Anticipations des fonds fédéraux

CNBC

Les répondants prévoient en moyenne que la Fed restera à ce taux maximal pendant près de 11 mois, ce qui reflète un éventail de points de vue de ceux qui disent que la Fed maintiendra son taux maximal pendant aussi peu que trois mois à ceux qui disent qu’il le maintiendra jusqu’à deux ans.

“La Fed a enfin réalisé la gravité du problème de l’inflation et s’est tournée vers un taux directeur réel positif pendant une longue période”, a écrit John Ryding, conseiller économique en chef chez Brean Capital, en réponse à l’enquête.

Ryding voit un besoin potentiel pour la Fed d’augmenter jusqu’à 5%, par rapport à la fourchette actuelle de 2,25% à 2,5%.

Dans le même temps, les 35 personnes interrogées, parmi lesquelles des économistes, des gestionnaires de fonds et des stratèges, craignent de plus en plus que la Fed n’exagère son resserrement et ne provoque une récession.

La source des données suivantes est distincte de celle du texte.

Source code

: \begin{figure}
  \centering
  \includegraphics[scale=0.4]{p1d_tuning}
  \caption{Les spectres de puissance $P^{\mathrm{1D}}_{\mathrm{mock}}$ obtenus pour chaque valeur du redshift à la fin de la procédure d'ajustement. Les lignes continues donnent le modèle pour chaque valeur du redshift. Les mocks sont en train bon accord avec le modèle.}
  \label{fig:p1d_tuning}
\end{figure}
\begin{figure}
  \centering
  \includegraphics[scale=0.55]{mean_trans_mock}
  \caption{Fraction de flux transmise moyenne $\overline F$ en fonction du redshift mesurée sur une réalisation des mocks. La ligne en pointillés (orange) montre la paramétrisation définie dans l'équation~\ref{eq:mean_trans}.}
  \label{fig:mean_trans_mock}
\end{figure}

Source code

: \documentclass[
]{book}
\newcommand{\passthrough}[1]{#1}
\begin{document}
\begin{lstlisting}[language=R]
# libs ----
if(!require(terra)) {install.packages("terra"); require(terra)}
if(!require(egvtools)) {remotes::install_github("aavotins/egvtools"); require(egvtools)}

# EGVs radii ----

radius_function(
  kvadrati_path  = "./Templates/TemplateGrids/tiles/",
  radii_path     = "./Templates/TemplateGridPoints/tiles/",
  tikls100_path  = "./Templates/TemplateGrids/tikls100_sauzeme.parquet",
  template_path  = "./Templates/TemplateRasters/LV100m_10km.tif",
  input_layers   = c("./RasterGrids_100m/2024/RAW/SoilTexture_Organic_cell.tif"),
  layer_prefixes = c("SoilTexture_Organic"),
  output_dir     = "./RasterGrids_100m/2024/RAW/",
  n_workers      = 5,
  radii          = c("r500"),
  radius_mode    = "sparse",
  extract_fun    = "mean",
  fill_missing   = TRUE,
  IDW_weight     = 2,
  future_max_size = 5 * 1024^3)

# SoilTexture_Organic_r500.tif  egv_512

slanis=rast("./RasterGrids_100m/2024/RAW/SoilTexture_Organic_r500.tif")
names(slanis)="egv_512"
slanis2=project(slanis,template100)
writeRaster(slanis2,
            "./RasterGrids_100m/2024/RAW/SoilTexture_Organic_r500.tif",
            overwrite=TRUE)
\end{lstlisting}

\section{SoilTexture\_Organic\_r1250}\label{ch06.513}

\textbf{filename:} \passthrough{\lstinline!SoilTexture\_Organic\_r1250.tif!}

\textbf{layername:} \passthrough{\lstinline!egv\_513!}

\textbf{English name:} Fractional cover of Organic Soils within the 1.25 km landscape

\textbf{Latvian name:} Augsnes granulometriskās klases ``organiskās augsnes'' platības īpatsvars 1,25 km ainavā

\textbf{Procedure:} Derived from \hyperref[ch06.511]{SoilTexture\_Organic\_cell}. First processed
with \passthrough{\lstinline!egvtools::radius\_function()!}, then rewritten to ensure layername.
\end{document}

“Je crains qu’ils ne soient sur le point d’exagérer avec l’agressivité de leur resserrement, à la fois en termes de taille des hausses et (de resserrement quantitatif) et de la vitesse à laquelle ils le font”, Peter Boockvar, chef directeur des investissements de Bleakley Financial Group, a écrit en réponse à l’enquête.

Boockvar faisait partie de ceux qui avaient exhorté la Fed à pivoter et à resserrer sa politique très tôt, un retard qui, selon beaucoup, a créé la nécessité pour les responsables d’agir rapidement maintenant.

Les répondants ont estimé la probabilité de récession aux États-Unis au cours des 12 prochains mois à 52 %, peu de changement par rapport à l’enquête de juillet. Cela se compare à une probabilité de 72% pour l’Europe.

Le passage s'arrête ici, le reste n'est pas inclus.